Kitz Forum

Announcements => News Articles => Topic started by: toonshorty on November 01, 2021, 04:02:14 PM

Title: Openreach Trial New FTTP on Demand Pricing and Coverage
Post by: toonshorty on November 01, 2021, 04:02:14 PM
https://www.ispreview.co.uk/index.php/2021/11/openreach-trial-new-fttp-on-demand-pricing-and-coverage.html

Quote
Openreach (BT) has today announced both a UK coverage expansion of their niche FTTP on Demand (FTTPoD or FoD) broadband ISP product and the introduction of a new FoD “near network commercial trial“, which looks as if it could make it significantly cheaper for some areas to order the full fibre product.

Could be an interesting development for some.

[Moderator: Edited the URL.]
Title: Re: Openreach Trial New FTTP on Demand Pricing and Coverage
Post by: Ixel on November 01, 2021, 10:08:23 PM
An interesting development, hopefully the trial will result in long term improvements to FTTPoD - for those who are potentially interested in it.
Title: Re: Openreach Trial New FTTP on Demand Pricing and Coverage
Post by: Alex Atkin UK on November 01, 2021, 10:23:52 PM
It seems to squarely be focused on areas where they decided it wasn't worth doing every single house and from the current information looks to save you £1000 at best.  I guess its something, but that's a tiny portion of the FTTPoD cost.  I can't see it changing anyones mind about ordering.
Title: Re: Openreach Trial New FTTP on Demand Pricing and Coverage
Post by: j0hn on November 02, 2021, 11:04:57 AM
How are you calculating the £1,000 saving?

Nobody had seen an FTTPoD quote under £8k in over 2 years.
If you have a splitter nearby but no CBT then this could save you over £6,000.
Title: Re: Openreach Trial New FTTP on Demand Pricing and Coverage
Post by: toonshorty on November 02, 2021, 04:45:34 PM
In my case there is a school and community centre both within 150-200m of my house. These have been connected to the Openreach FTTP network via the LFFN scheme. It would likely be a new splitter install but £2,650 is a lot more palatable then £8k+.

That said, there is currently a scheme with a local altnet which I'm hoping will progress and ultimately provide a service in the near future.
Title: Re: Openreach Trial New FTTP on Demand Pricing and Coverage
Post by: j0hn on November 02, 2021, 05:33:25 PM
In my case there is a school and community centre both within 150-200m of my house. These have been connected to the Openreach FTTP network via the LFFN scheme. It would likely be a new splitter install but £2,650 is a lot more palatable then £8k+.

You don't necessarily qualify given that criteria.
It actually doesn't matter how close fibre is.

Quote
Distance from either the planned NGA aggregation node or an existing FTTP splitter to the target FOD end customer premises is 500m or less

You need to be within 500m of the Aggregation Node or an existing splitter.
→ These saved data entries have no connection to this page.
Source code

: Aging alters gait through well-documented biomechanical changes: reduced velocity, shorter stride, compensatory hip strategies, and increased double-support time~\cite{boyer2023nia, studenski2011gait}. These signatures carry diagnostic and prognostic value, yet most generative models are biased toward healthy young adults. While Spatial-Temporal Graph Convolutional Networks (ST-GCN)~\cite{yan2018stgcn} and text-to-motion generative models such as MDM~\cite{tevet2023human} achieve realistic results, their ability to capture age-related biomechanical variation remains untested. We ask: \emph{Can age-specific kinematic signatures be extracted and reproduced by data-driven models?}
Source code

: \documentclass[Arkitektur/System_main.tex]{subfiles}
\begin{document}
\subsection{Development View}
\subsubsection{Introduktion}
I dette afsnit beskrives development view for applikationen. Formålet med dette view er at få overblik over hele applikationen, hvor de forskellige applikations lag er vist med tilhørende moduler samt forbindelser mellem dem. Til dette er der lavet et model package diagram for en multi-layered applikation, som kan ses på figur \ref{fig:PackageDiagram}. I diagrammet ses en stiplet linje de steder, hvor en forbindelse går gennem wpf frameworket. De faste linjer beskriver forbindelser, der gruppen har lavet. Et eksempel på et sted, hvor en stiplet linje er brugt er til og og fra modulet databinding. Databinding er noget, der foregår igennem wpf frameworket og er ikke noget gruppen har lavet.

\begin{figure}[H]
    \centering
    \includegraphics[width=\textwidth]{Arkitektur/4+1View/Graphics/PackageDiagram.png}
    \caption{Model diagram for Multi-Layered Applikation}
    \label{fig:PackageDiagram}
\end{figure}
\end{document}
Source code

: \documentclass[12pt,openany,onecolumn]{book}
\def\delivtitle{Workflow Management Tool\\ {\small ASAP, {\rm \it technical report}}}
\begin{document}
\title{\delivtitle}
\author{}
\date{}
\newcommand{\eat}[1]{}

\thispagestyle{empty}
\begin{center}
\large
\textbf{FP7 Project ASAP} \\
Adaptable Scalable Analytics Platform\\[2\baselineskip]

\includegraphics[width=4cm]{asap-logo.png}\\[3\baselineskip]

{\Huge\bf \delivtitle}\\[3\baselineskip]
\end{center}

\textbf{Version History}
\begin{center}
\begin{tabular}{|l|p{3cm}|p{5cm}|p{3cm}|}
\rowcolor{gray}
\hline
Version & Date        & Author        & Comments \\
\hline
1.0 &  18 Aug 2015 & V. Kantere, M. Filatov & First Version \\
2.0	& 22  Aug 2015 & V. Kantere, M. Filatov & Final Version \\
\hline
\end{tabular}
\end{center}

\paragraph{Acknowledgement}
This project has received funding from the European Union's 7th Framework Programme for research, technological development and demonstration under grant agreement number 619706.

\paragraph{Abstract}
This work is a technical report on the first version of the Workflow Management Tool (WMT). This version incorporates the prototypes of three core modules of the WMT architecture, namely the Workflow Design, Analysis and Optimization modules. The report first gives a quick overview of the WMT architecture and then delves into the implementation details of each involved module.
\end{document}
An LFFN scheme for schools and other public buildings is unlikely to use a PON deployment which would mean no splitters.

The full OpenReach briefing is available here: https://www.openreach.co.uk/cpportal/updates/briefings/ultrafast/nga202421
Title: Re: Openreach Trial New FTTP on Demand Pricing and Coverage
Post by: toonshorty on November 02, 2021, 06:23:39 PM
You don't necessarily qualify given that criteria.
It actually doesn't matter how close fibre is.

You need to be within 500m of the Aggregation Node or an existing splitter.

An LFFN scheme for schools and other public buildings is unlikely to use a PON deployment which would mean no splitters.

The full OpenReach briefing is available here: https://www.openreach.co.uk/cpportal/updates/briefings/ultrafast/nga202421

The LFFN scheme certainly used standard PON deployments here as far as I can tell.

Several houses near the community centre started showing as having Openreach FTTP available. Both also appear on the Openreach checker as having FTTP available. I don't believe the Openreach checker shows anything other than the usual GPON FTTP deployments.
Title: Re: Openreach Trial New FTTP on Demand Pricing and Coverage
Post by: Alex Atkin UK on November 02, 2021, 07:16:42 PM
How are you calculating the £1,000 saving?

Nobody had seen an FTTPoD quote under £8k in over 2 years.
If you have a splitter nearby but no CBT then this could save you over £6,000.

I completely misread it and somehow missed those are the INSTALL charges and instead thought it was how much saving there was on top of the normal install. :/

Having a fixed-charge is indeed a big deal.